Use this notebook to prepare vector binaries to be used for topk searcer

In [40]:
import torch
import torch.nn.functional as F
from tqdm import tqdm
from transformers import AutoModel, AutoTokenizer

from main import load_data
import pickle

In [41]:
class SentenceEmbedder:
    def __init__(self) -> None:
        self.device = 'cpu'
        self.model = None
        self.tokenizer = None

    def setModel(self, device, tokenizer, model):
        self.device = device
        self.tokenizer = tokenizer
        self.model = model.to(device)

    def embed(self, sentences):
        if isinstance(sentences, str):
            sentences = [sentences]
        encoded_input = self.tokenizer(sentences, padding=True, truncation=True, return_tensors='pt').to(self.device)
        with torch.no_grad():
            model_output = self.model(**encoded_input)
        sentence_embeddings = SentenceEmbedder.mean_pooling(model_output, encoded_input['attention_mask'])
        sentence_embeddings = F.normalize(sentence_embeddings, p=2, dim=1)

        return sentence_embeddings

    @staticmethod
    def mean_pooling(model_output, attention_mask):
        token_embeddings = model_output[0].detach().cpu() #First element of model_output contains all token embeddings
        input_mask_expanded = attention_mask.detach().cpu().unsqueeze(-1).expand(token_embeddings.size()).float()
        return torch.sum(token_embeddings * input_mask_expanded, 1) / torch.clamp(input_mask_expanded.sum(1), min=1e-9)

# embed raw_text and annotation sentences

In [42]:
device = "cuda:0" if torch.cuda.is_available() else "cpu"

# https://huggingface.co/sentence-transformers/all-MiniLM-L6-v2
# This is a good sentence embedding model
model_name = "sentence-transformers/all-MiniLM-L6-v2"

tokenizer = AutoTokenizer.from_pretrained(model_name)
model = AutoModel.from_pretrained(model_name).to(device)

Embedder = SentenceEmbedder()
Embedder.setModel(device=device, model=model, tokenizer=tokenizer)

In [149]:
# load data
annotations, id_to_clinical_trial_record = load_data()

In [93]:
# embed reports
# each report's section is embedded separately
#   e.g.: "invervention": [(text, embedding), (text, embedding)]
embedded_r = {}
for id, report in tqdm(id_to_clinical_trial_record.items()):
    embedded_r[id] = {}
    for section_id in ['intervention', 'eligibility', 'adverse_events', 'results']:
        section_sentences = report[section_id]
        section_embeddings = Embedder.embed(section_sentences)
        embedded_r[id][section_id] = list(zip(section_sentences, section_embeddings))

100%|██████████| 999/999 [04:01<00:00,  4.13it/s]


In [94]:
# save to disk
with open('raw_text_db.pickle', 'wb') as f:
    pickle.dump(embedded_r, f, protocol=pickle.HIGHEST_PROTOCOL)

In [95]:
# embed annotations
# same except each statement[str] -> staetment (str, embeddings)
embedded_a = []
for i, sample in enumerate(tqdm(annotations['validation'])):
    x = sample
    x['statement'] = [sample['statement'], Embedder.embed([sample['statement']])[0]]
    embedded_a.append(x)

100%|██████████| 200/200 [00:01<00:00, 130.34it/s]


In [96]:
# save to disk
with open('annotations_db_val.pickle', 'wb') as f: 
    pickle.dump(embedded_a, f, protocol=pickle.HIGHEST_PROTOCOL)

# if you are using a different embedding model
# make a new folder under vectordb/{folderName}
# and put both annotation and text embedding there.
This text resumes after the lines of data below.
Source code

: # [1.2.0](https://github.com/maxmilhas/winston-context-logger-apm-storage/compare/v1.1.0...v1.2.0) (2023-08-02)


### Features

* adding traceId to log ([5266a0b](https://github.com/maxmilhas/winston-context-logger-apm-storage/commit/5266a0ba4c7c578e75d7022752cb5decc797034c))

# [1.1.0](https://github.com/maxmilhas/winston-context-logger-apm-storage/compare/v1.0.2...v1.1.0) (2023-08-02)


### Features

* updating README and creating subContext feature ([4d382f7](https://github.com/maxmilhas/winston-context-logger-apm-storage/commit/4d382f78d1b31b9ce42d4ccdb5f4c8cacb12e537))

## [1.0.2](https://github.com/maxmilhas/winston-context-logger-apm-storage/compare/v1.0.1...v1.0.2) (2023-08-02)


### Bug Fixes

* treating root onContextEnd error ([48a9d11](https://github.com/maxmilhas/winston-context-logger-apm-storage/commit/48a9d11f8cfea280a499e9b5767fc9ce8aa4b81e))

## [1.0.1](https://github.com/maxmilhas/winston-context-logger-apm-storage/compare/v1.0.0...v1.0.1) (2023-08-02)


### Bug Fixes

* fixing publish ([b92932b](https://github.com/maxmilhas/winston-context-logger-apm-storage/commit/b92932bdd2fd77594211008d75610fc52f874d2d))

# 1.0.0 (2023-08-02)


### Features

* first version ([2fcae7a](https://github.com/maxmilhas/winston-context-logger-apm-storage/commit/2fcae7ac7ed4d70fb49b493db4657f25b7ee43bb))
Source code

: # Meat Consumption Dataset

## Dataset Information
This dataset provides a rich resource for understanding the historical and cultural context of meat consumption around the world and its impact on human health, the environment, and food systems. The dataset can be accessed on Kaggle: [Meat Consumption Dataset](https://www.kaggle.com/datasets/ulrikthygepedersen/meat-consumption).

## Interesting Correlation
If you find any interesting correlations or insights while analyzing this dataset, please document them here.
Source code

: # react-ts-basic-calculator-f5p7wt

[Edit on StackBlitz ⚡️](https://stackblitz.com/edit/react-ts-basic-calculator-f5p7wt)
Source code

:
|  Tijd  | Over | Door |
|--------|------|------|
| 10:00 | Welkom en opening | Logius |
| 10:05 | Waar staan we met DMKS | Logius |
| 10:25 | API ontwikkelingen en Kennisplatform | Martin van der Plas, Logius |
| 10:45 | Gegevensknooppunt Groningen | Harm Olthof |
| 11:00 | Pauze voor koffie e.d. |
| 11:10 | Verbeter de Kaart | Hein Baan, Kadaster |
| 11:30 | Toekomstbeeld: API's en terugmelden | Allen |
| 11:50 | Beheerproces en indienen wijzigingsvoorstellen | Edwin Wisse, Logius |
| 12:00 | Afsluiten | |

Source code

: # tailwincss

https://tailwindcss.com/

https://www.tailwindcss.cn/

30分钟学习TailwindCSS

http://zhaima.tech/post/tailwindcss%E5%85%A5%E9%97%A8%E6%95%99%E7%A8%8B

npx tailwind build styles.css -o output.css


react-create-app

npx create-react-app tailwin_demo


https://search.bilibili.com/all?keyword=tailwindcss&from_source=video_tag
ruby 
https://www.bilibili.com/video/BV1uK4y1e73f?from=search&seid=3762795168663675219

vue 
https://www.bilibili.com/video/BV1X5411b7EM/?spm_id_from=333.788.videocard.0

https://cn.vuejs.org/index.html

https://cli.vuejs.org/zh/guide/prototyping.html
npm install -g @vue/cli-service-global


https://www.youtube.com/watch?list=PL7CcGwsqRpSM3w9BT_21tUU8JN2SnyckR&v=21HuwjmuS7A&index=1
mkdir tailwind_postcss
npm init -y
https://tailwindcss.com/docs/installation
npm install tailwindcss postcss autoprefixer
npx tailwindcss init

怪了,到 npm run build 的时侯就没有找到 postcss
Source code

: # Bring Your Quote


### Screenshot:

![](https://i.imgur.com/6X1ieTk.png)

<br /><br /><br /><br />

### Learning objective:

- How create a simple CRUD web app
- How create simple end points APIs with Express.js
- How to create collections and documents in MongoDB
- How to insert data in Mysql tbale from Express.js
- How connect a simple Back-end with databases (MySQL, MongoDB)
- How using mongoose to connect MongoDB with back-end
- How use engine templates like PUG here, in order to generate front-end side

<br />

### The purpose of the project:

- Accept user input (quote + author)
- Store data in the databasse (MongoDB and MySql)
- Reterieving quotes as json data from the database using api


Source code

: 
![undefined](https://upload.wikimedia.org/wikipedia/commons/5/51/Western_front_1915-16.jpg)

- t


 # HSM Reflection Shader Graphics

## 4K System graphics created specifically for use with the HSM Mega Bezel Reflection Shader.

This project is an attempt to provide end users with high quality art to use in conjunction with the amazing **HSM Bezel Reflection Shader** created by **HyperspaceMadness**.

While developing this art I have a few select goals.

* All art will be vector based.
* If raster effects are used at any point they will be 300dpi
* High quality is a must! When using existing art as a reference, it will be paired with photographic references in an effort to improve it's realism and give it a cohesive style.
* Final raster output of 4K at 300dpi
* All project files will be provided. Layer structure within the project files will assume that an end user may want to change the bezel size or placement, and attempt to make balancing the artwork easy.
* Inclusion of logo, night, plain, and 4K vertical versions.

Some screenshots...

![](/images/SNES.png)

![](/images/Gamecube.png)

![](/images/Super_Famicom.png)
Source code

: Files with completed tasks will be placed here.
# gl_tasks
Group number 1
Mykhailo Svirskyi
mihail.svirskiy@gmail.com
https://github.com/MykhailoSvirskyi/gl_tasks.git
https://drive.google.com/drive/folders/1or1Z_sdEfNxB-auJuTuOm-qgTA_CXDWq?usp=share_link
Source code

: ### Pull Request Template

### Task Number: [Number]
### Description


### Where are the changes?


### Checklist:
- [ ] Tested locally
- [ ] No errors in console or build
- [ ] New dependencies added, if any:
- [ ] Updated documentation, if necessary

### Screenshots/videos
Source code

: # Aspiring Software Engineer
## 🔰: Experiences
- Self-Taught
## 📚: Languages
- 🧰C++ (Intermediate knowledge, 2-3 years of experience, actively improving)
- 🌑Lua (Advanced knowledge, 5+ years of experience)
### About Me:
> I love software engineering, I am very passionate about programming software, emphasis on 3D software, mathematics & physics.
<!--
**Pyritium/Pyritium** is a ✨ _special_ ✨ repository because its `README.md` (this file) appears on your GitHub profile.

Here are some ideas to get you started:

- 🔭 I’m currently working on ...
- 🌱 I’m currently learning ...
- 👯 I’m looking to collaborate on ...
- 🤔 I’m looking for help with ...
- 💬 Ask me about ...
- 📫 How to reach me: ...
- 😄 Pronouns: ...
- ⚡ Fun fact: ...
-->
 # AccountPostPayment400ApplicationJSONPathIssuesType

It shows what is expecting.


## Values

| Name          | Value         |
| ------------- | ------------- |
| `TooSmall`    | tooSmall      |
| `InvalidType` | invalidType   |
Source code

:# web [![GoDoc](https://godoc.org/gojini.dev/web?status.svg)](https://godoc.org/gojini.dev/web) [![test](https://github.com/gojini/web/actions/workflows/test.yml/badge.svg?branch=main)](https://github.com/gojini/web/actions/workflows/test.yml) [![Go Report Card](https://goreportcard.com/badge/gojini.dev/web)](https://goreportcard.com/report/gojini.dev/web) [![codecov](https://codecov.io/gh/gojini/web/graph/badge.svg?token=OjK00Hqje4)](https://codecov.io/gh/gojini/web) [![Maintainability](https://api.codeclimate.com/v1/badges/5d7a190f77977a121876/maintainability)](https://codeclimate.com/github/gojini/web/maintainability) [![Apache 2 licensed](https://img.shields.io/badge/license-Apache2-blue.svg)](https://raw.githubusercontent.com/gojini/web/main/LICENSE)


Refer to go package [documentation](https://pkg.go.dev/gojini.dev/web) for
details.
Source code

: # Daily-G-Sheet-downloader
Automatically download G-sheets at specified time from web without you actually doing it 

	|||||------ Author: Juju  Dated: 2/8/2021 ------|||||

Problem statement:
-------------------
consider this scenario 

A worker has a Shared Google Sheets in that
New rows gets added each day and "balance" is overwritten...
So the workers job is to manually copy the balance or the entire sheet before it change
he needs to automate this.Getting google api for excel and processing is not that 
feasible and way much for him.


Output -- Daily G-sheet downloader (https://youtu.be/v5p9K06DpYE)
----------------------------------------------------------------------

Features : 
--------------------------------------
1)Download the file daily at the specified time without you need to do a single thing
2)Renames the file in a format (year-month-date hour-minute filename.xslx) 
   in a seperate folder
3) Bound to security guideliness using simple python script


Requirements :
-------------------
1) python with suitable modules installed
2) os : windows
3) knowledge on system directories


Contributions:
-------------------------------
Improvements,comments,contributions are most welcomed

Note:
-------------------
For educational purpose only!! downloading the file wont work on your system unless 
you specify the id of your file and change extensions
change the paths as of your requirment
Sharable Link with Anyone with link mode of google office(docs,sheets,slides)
Keep the filename!!!!

# Inference

load from topksearcher

In [16]:
from pathlib import Path


In [143]:
class TopKSearcher:
    def __init__(self, topk=20) -> None:
        self.topk = topk
        self.raw_text_db = None
        self.annotations_db = None

    def setTopK(self, k):
        self.topk = k

    def load_vector_db(self, db_path):
        db_path = Path(db_path)

        if not db_path.exists():
            raise ValueError(f'invalid path: {str(db_path)}')
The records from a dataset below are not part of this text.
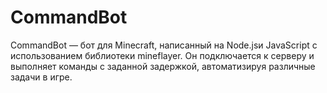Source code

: # CommandBot
CommandBot — бот для Minecraft, написанный на Node.jsи JavaScript с использованием библиотеки mineflayer. Он подключается к серверу и выполняет команды с заданной задержкой, автоматизируя различные задачи в игре.
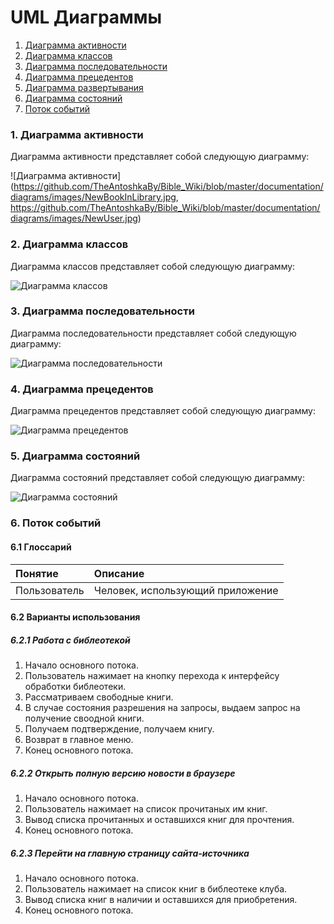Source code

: # UML Диаграммы
1. [Диаграмма активности](#1)
2. [Диаграмма классов](#2)
3. [Диаграмма последовательности](#3)
4. [Диаграмма прецедентов](#4)
5. [Диаграмма развертывания](#5)
6. [Диаграмма состояний](#6)
7. [Поток событий](#7)
### 1. Диаграмма активности<a name="1"></a>
Диаграмма активности представляет собой следующую диаграмму: 

![Диаграмма активности](https://github.com/TheAntoshkaBy/Bible_Wiki/blob/master/documentation/diagrams/images/NewBookInLibrary.jpg, https://github.com/TheAntoshkaBy/Bible_Wiki/blob/master/documentation/diagrams/images/NewUser.jpg)


### 2. Диаграмма классов<a name="2"></a>
Диаграмма классов представляет собой следующую диаграмму: 

![Диаграмма классов](https://github.com/TheAntoshkaBy/Bible_Wiki/blob/master/documentation/diagrams/images/PoslDi.jpg)

### 3. Диаграмма последовательности<a name="3"></a>
Диаграмма последовательности представляет собой следующую диаграмму: 

![Диаграмма последовательности](https://github.com/TheAntoshkaBy/Bible_Wiki/blob/master/documentation/diagrams/images/PoslDi.jpg)

### 4. Диаграмма прецедентов<a name="4"></a>
Диаграмма прецедентов представляет собой следующую диаграмму: 

![Диаграмма прецедентов](https://github.com/TheAntoshkaBy/Bible_Wiki/blob/master/documentation/diagrams/images/CaseDiagramm.jpg)


### 5. Диаграмма состояний<a name="6"></a>
Диаграмма состояний представляет собой следующую диаграмму: 

![Диаграмма состояний](https://github.com/TheAntoshkaBy/Bible_Wiki/blob/master/documentation/diagrams/images/StateDi.jpg)

### 6. Поток событий<a name="7"></a>
#### 6.1 Глоссарий
| Понятие | Описание |
|:--|:--|
| Пользователь | Человек, использующий приложение |
#### 6.2 Варианты использования
##### 6.2.1 Работа с библеотекой

1. Начало основного потока.
2. Пользователь нажимает на кнопку перехода к интерфейсу обработки библеотеки.
3. Рассматриваем свободные книги.
4. В случае состояния разрешения на запросы, выдаем запрос на получение своодной книги.
5. Получаем подтверждение, получаем книгу.
6. Возврат в главное меню.
7. Конец основного потока.

##### 6.2.2 Открыть полную версию новости в браузере

1. Начало основного потока.
2. Пользователь нажимает на список прочитаных им книг.
3. Вывод списка прочитанных и оставшихся книг для прочтения.
4. Конец основного потока.

##### 6.2.3 Перейти на главную страницу сайта-источника

1. Начало основного потока.
2. Пользователь нажимает на список книг в библеотеке клуба.
3. Вывод списка книг в наличии и оставшихся для приобретения.
4. Конец основного потока.



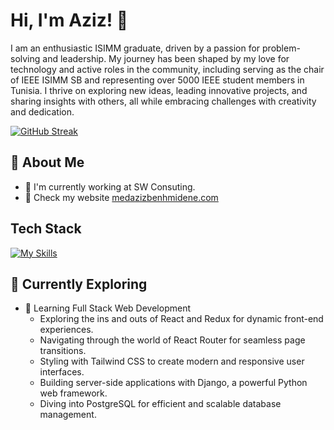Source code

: # Hi, I'm Aziz! 👋

I am an enthusiastic ISIMM graduate, driven by a passion for problem-solving and leadership. My journey has been shaped by my love for technology and active roles in the community, including serving as the chair of IEEE ISIMM SB and representing over 5000 IEEE student members in Tunisia. I thrive on exploring new ideas, leading innovative projects, and sharing insights with others, all while embracing challenges with creativity and dedication.

[![GitHub Streak](https://github-readme-streak-stats.herokuapp.com?user=zouno23&theme=dark&date_format=M%20j%5B%2C%20Y%5D&card_width=502)](https://git.io/streak-stats)
## 🚀 About Me

- 🔭 I'm currently working at SW Consuting.
- 📝 Check my website [medazizbenhmidene.com](https://medzizbenhmidene.com)


## Tech Stack
[![My Skills](https://skillicons.dev/icons?i=js,html,css,wasm)](https://skillicons.dev)

## 🌱 Currently Exploring

- 🚀 Learning Full Stack Web Development
  - Exploring the ins and outs of React and Redux for dynamic front-end experiences.
  - Navigating through the world of React Router for seamless page transitions.
  - Styling with Tailwind CSS to create modern and responsive user interfaces.
  - Building server-side applications with Django, a powerful Python web framework.
  - Diving into PostgreSQL for efficient and scalable database management.





<!--

Here are some ideas to get you started:

- 🔭 I’m currently working on ...
- 🌱 I’m currently learning ...
- 👯 I’m looking to collaborate on ...
- 🤔 I’m looking for help with ...
- 💬 Ask me about ...
- 📫 How to reach me: ...
- 😄 Pronouns: ...
- ⚡ Fun fact: ...
-->

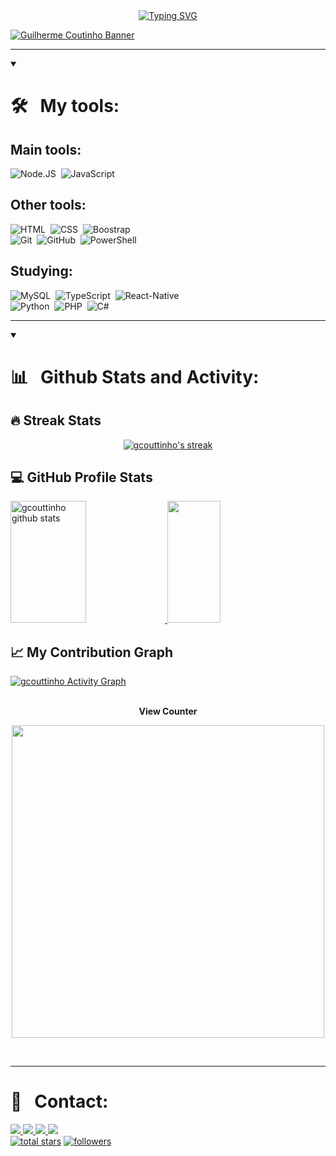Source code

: <div align="center">
  <a href="https://gcouttinho.vercel.app/">
    <img src="https://readme-typing-svg.demolab.com?font=verdana&weight=900&size=25&duration=3000&pause=500&color=FFC61A&center=verdadeiro&vCenter=verdadeiro&repeat=verdadeiro&width=580&lines=Welcome+to+my+GitHub+profile!;Follow+me+to+keep+track+of+my+performance!" alt="Typing SVG" />
  </a>
</div> 

[![Guilherme Coutinho Banner](https://res.cloudinary.com/dmcikybfh/image/upload/c_scale,w_1100/v1690866264/GUILHERME_pfqq74.jpg)](https://gcouttinho.vercel.app/)

***
  
<details open align="left">
  <summary font-size="60px">
    <h1 font-size="10px">
      <strong>
        🛠 &nbsp; My tools:
      </strong>
    </h1>
  </summary>
 <div width=30px>
   
  <h2>
    Main tools:
  </h2>
  
   ![Node.JS](https://img.shields.io/badge/-Node.JS-0D1117?style=for-the-badge&logo=node.js&labelColor=0D1117&textColor=0D1117)&nbsp;
   ![JavaScript](https://img.shields.io/badge/-JavaScript-0D1117?style=for-the-badge&logo=javascript&labelColor=0D1117&textColor=0D1117)&nbsp;

  <h2>
     Other tools:
  </h2>
  
   ![HTML](https://img.shields.io/badge/-HTML-0D1117?style=for-the-badge&logo=html5&labelColor=0D1117)&nbsp;
   ![CSS](https://img.shields.io/badge/-CSS-0D1117?style=for-the-badge&logo=CSS3&logoColor=1572B6&labelColor=0D1117)&nbsp;
   ![Boostrap](https://img.shields.io/badge/-boostrap-0D1117?style=for-the-badge&logo=bootstrap&labelColor=0D1117)&nbsp;
   <br>
   ![Git](https://img.shields.io/badge/-Git-0D1117?style=for-the-badge&logo=git&labelColor=0D1117)&nbsp;
   ![GitHub](https://img.shields.io/badge/-GitHub-0D1117?style=for-the-badge&logo=github&labelColor=0D1117)&nbsp;
   ![PowerShell](https://img.shields.io/badge/-PowerShell-0D1117?style=for-the-badge&logo=powershell&labelColor=0D1117)&nbsp;

  <h2>
     Studying:
  </h2>
  
   ![MySQL](https://img.shields.io/badge/-mysql-0D1117?style=for-the-badge&logo=mysql&labelColor=0D1117)&nbsp;
   ![TypeScript](https://img.shields.io/badge/-Typescrpit-0D1117?style=for-the-badge&logo=typescript&labelColor=0D1117)&nbsp;
   ![React-Native](https://img.shields.io/badge/-ReactNative-0D1117?style=for-the-badge&logo=react&labelColor=0D1117)&nbsp;
   <br>
   ![Python](https://img.shields.io/badge/-python-0D1117?style=for-the-badge&logo=python&logoColor=1572B6&labelColor=0D1117)&nbsp;
   ![PHP](https://img.shields.io/badge/-PHP-0D1117?style=for-the-badge&logo=php&labelColor=0D1117)&nbsp;
   ![C#](https://img.shields.io/badge/-cSharp-0D1117?style=for-the-badge&logo=csharp&logoColor=purple&labelColor=0D1117)&nbsp;
   
 </div>
  
</details>
   
   

***
<details open align="left">
  <summary font-size="60px">
    <h1 font-size="10px">
      <strong>
        📊 &nbsp; Github Stats and Activity:
      </strong>
    </h1>
  </summary>

 <h2>🔥 Streak Stats</h2>

 <div align="center">
   
  <p>
    <a href="https://github.com/DenverCoder1/github-readme-streak-stats">
      <img title="🔥Streak stats gcouttinhos" alt="gcouttinho's streak" src="https://streak-stats.demolab.com/?user=gcouttinho&hide_border=true&theme=slateorange"/>
    </a>
  </p>
</div>
  
 <div>
   
  <h2>💻 GitHub Profile Stats</h2>
  
  <a href="https://github.com/gcouttinho">
    <img width="49%" height="195px" src="https://github-readme-stats.vercel.app/api?username=gcouttinho&show_icons=true&count_private=true&hide_border=true&theme=slateorange" alt="gcouttinho github stats" />
    <img width="41%" height="195px" src="https://github-readme-stats.vercel.app/api/top-langs/?username=gcouttinho&layout=compact&hide_border=true&theme=slateorange" />
  </a>
  
  <h2>📈 My Contribution Graph</h2>
  
  <a href="https://github.com/gcouttinho">
    <img alt="gcouttinho Activity Graph" src="https://github-readme-activity-graph.vercel.app/graph/?username=gcouttinho&bg_color=36393f&color=f9a527&line=f9a527&point=FFFFFF&hide_border=true" />
  </a>
</div>

<div align="center">
<br>
  <p align="centre"><b>View Counter</b>
  </p>  
<p align="center">
  <img align="center" width="500px" src="https://profile-counter.glitch.me/{gcouttinho}/count.svg" />
</p> 
<br>
</div>
  
</details>

  ***
  
  # 📍 &nbsp; Contact:

  <a href="https://www.linkedin.com/in/guilherme-coutinho-989a0323a" target="_blank">
     <img src="https://img.shields.io/badge/-LinkedIn-%230077B5?style=for-the-badge&logo=linkedin&logoColor=white" target="_blank">
  </a>
  <a href = "mailto:holandagui31@gmail.com">
     <img src="https://img.shields.io/badge/-Gmail-%23333?style=for-the-badge&logo=gmail&logoColor=white" target="_blank">
  </a>
  <a href="https://www.instagram.com/guicouttinho_/" target="_blank">
     <img src="https://img.shields.io/badge/-Instagram-%23E4405F?style=for-the-badge&logo=instagram&logoColor=white" target="_blank">
  </a>
  <a href="https://twitter.com/GCoutinho777" target="_blank">
     <img src="https://img.shields.io/badge/Twitter-1DA1F2?style=for-the-badge&logo=twitter&logoColor=white">
  </a>
  <br>
    <a href="https://github.com/gcouttinho?tab=repositories&sort=stargazers">
    <img alt="total stars" title="Total stars on GitHub" src="https://custom-icon-badges.demolab.com/github/stars/gcouttinho?color=55960c&style=for-the-badge&labelColor=488207&logo=star"/></a>
  <a href="https://github.com/gcouttinho?tab=followers">
    <img alt="followers" title="Follow me on Github" src="https://custom-icon-badges.demolab.com/github/followers/gcouttinho?color=236ad3&labelColor=1155ba&style=for-the-badge&logo=person-add&label=Follow&logoColor=white"/></a>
        with open(str(db_path.joinpath('raw_text_db.pickle')), 'rb') as f:
            self.raw_text_db = pickle.load(f)

        with open(str(db_path.joinpath('annotations_db_val.pickle')), 'rb') as f:
            self.annotations_db = pickle.load(f)
    
    def search(self, query_text):
        raw_text_db = self.raw_text_db

        # search for hypothesis vector
        s = [x for x in self.annotations_db if x['statement'][0] == query_text]
        if not s:
            print('invalid hypothesis.')
            return ""
        
        sample = s[0]

        sample_type = sample['type'].lower()
        primary_id = sample['primary_id']
        secondary_id = sample['secondary_id']
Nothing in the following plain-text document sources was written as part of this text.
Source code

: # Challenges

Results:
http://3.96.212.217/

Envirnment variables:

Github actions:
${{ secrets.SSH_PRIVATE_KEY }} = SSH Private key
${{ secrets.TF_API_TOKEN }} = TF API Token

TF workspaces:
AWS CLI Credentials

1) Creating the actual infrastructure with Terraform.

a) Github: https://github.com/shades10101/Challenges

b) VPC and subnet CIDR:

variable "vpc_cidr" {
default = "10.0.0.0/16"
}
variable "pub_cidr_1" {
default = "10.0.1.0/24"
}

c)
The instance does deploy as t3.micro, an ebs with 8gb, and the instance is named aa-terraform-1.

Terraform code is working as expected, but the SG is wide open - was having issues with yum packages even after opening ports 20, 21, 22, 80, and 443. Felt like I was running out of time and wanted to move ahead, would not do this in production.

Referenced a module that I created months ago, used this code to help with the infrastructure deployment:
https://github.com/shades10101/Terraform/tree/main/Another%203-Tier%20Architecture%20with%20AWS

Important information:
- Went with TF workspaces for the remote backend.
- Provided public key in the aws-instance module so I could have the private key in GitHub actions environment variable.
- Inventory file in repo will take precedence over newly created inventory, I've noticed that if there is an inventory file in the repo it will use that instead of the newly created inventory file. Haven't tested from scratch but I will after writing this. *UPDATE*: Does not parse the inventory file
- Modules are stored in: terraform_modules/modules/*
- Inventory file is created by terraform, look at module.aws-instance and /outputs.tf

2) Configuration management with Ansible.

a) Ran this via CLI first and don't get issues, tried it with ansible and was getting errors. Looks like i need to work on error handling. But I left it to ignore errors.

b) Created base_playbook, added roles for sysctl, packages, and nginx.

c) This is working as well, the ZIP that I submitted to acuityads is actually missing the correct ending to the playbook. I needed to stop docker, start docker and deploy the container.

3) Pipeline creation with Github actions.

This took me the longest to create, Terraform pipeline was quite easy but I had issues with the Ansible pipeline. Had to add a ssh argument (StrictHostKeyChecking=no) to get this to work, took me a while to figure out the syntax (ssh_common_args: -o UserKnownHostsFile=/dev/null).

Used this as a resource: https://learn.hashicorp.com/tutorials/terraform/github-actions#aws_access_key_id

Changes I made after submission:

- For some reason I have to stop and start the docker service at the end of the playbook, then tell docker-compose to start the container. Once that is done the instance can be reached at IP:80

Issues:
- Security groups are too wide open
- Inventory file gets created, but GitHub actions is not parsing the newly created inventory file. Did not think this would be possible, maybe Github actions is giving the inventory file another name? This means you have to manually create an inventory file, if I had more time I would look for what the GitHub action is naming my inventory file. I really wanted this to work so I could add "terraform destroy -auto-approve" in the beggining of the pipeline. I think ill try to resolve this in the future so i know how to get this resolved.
        # (text, embeddings)
        query = sample['statement']

        # prepare 
        if sample_type.lower() == 'single':
            # [(text, embedding), ]
            db1 = [x for sec in raw_text_db[primary_id].values() for x in sec]
            primary_text = "\n".join(TopKSearcher.search_topk_sentences(db1, query, self.topk))
            premise = f"Primary trial evidence are {primary_text}."
        else:
            db1 = [x for sec in raw_text_db[primary_id].values() for x in sec]
            primary_text = "\n".join(TopKSearcher.search_topk_sentences(db1, query, self.topk // 2))
            db2 = [x for sec in raw_text_db[secondary_id].values() for x in sec]
            secondary_text = "\n".join(TopKSearcher.search_topk_sentences(db2, query, self.topk // 2))
            premise = (
                f"Primary trial evidence are {primary_text}\n and Secondary "
                + f"trial evidence are {secondary_text}."
            )

        return premise

    @staticmethod
    def find_topk_tensors(query_tensor, tensor_list, topk):
        tensor_stack = torch.stack(tensor_list)
        similarity_scores = torch.nn.functional.cosine_similarity(query_tensor.unsqueeze(0), tensor_stack, dim=1)
        topk_indices = torch.topk(similarity_scores, k=topk).indices
        return topk_indices

    @staticmethod
    def search_topk_sentences(fulldoc, hypothesis, topk):
        topk_indicies = TopKSearcher.find_topk_tensors(hypothesis[1], [_[1] for _ in fulldoc], topk)
        found = []
        for index in topk_indicies:
            found.append(fulldoc[index.item()][0])
        return found

In [99]:
raw_text_db, annotations_db = load_vector_data('./vectordb/allMiniLML6V2/')

In [102]:
query = annotations_db[0]['statement']
# search entire doc without using section id
db = [x for sec in raw_text_db['NCT00003199'].values() for x in sec]

In [144]:
topksearcher = TopKSearcher(15)
topksearcher.load_vector_db(db_path='./vectordb/allMiniLML6V2/')

In [147]:
topksearcher.setTopK(20)

In [148]:
len(topksearcher.search(query[0]))

1998